In our minds, addiction is an escape.


In reality, it leads us from one dark place to an even darker one.


Addiction often emerges out of internal torment. It welcomes us with open arms, disguising itself as a solution to our pain and trauma. It becomes a hand to hold. And so, we turn to addictions in order to survive the destructive emotions that imprison us. It isn’t until much later that we realize how we’ve fallen victim to its lethal clutches.



Each time we give in to our addictions, we soar. We have a moment of release, as though we’re screaming into an empty chasm and letting all the inner turmoil fly out of us. But each time, the aftermath sends us back to the grim reality. The same emotions we’ve been avoiding are still right there, looming over us, waiting. We’re back to where we started, only now we have this urge, this craving to return to that chasm. And so we go back, again, and again, and again, at the expense of our physical and mental well-being, our relationships, our dreams, our passions—everything that could make life worth living but we feel is so out of reach.

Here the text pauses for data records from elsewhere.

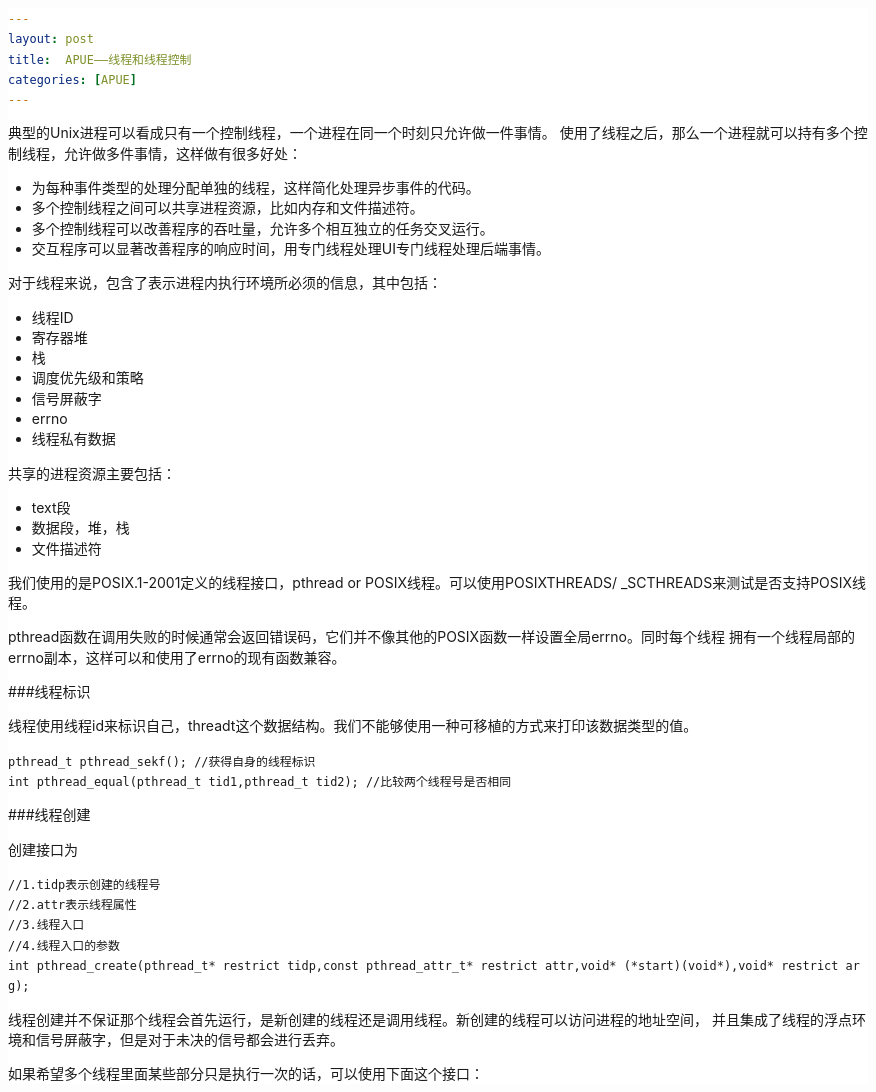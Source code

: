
 ```yaml
---
layout: post
title:  APUE——线程和线程控制
categories: [APUE]
---
```




典型的Unix进程可以看成只有一个控制线程，一个进程在同一个时刻只允许做一件事情。 使用了线程之后，那么一个进程就可以持有多个控制线程，允许做多件事情，这样做有很多好处：

-	为每种事件类型的处理分配单独的线程，这样简化处理异步事件的代码。
-	多个控制线程之间可以共享进程资源，比如内存和文件描述符。
-	多个控制线程可以改善程序的吞吐量，允许多个相互独立的任务交叉运行。
-	交互程序可以显著改善程序的响应时间，用专门线程处理UI专门线程处理后端事情。

对于线程来说，包含了表示进程内执行环境所必须的信息，其中包括：

-	线程ID
-	寄存器堆
-	栈
-	调度优先级和策略
-	信号屏蔽字
-	errno
-	线程私有数据

共享的进程资源主要包括：

-	text段
-	数据段，堆，栈
-	文件描述符

我们使用的是POSIX.1-2001定义的线程接口，pthread or POSIX线程。可以使用POSIXTHREADS/ _SCTHREADS来测试是否支持POSIX线程。

pthread函数在调用失败的时候通常会返回错误码，它们并不像其他的POSIX函数一样设置全局errno。同时每个线程 拥有一个线程局部的errno副本，这样可以和使用了errno的现有函数兼容。

###线程标识

线程使用线程id来标识自己，threadt这个数据结构。我们不能够使用一种可移植的方式来打印该数据类型的值。

	pthread_t pthread_sekf(); //获得自身的线程标识
	int pthread_equal(pthread_t tid1,pthread_t tid2); //比较两个线程号是否相同

###线程创建

创建接口为

	//1.tidp表示创建的线程号
	//2.attr表示线程属性
	//3.线程入口
	//4.线程入口的参数
	int pthread_create(pthread_t* restrict tidp,const pthread_attr_t* restrict attr,void* (*start)(void*),void* restrict arg);

线程创建并不保证那个线程会首先运行，是新创建的线程还是调用线程。新创建的线程可以访问进程的地址空间， 并且集成了线程的浮点环境和信号屏蔽字，但是对于未决的信号都会进行丢弃。

如果希望多个线程里面某些部分只是执行一次的话，可以使用下面这个接口：
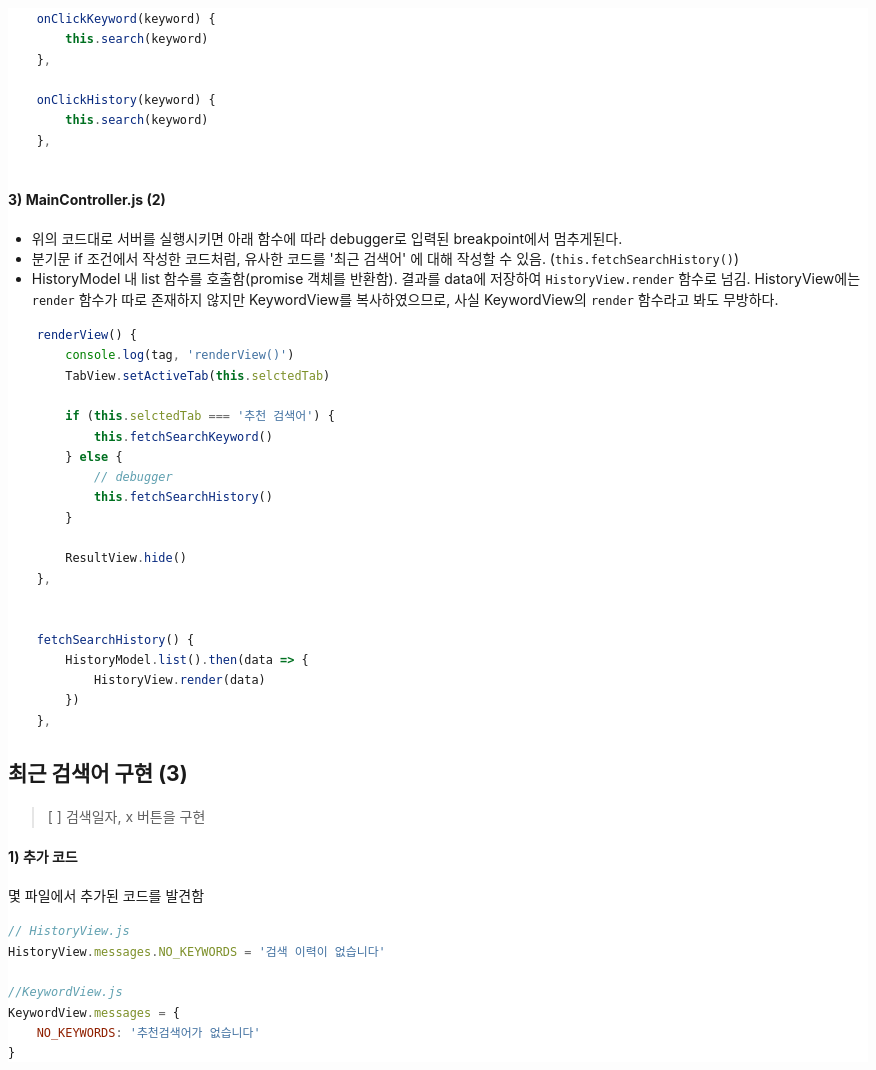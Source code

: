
 ```javascript
    onClickKeyword(keyword) {
        this.search(keyword)
    },

    onClickHistory(keyword) {
        this.search(keyword)
    },
    
```



#### 3) MainController.js (2)

- 위의 코드대로 서버를 실행시키면 아래 함수에 따라 debugger로 입력된 breakpoint에서 멈추게된다. 
- 분기문  if 조건에서 작성한 코드처럼, 유사한 코드를 '최근 검색어' 에 대해 작성할 수 있음. (`this.fetchSearchHistory()`)
- HistoryModel 내 list 함수를 호출함(promise 객체를 반환함). 결과를 data에 저장하여 `HistoryView.render` 함수로 넘김. HistoryView에는 `render` 함수가 따로 존재하지 않지만 KeywordView를 복사하였으므로, 사실 KeywordView의 `render` 함수라고 봐도 무방하다.

```javascript
    renderView() {
        console.log(tag, 'renderView()')
        TabView.setActiveTab(this.selctedTab)

        if (this.selctedTab === '추천 검색어') {
            this.fetchSearchKeyword()
        } else {
            // debugger
            this.fetchSearchHistory()
        }

        ResultView.hide()
    },


    fetchSearchHistory() {
        HistoryModel.list().then(data => {
            HistoryView.render(data)
        })
    },
```



## 최근 검색어 구현 (3)

> [ ] 검색일자, x 버튼을 구현

#### 1) 추가 코드 

몇 파일에서 추가된 코드를 발견함

```javascript
// HistoryView.js
HistoryView.messages.NO_KEYWORDS = '검색 이력이 없습니다'

//KeywordView.js
KeywordView.messages = {
    NO_KEYWORDS: '추천검색어가 없습니다'
}
```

July 2020 is when addiction first began taking over my life. It’s almost ironic how it formed as a way for me to take back control, and yet I ended up losing myself to it. Eating disorder behaviors seized my brain space, my energy, my time, my personality—it consumed me, and it was still never enough. That’s often the case with addiction. We have to have more, and when we have more, we need to have even more. It’s a dangerous trap to fall into, especially when we hardly realize how fast we’re falling.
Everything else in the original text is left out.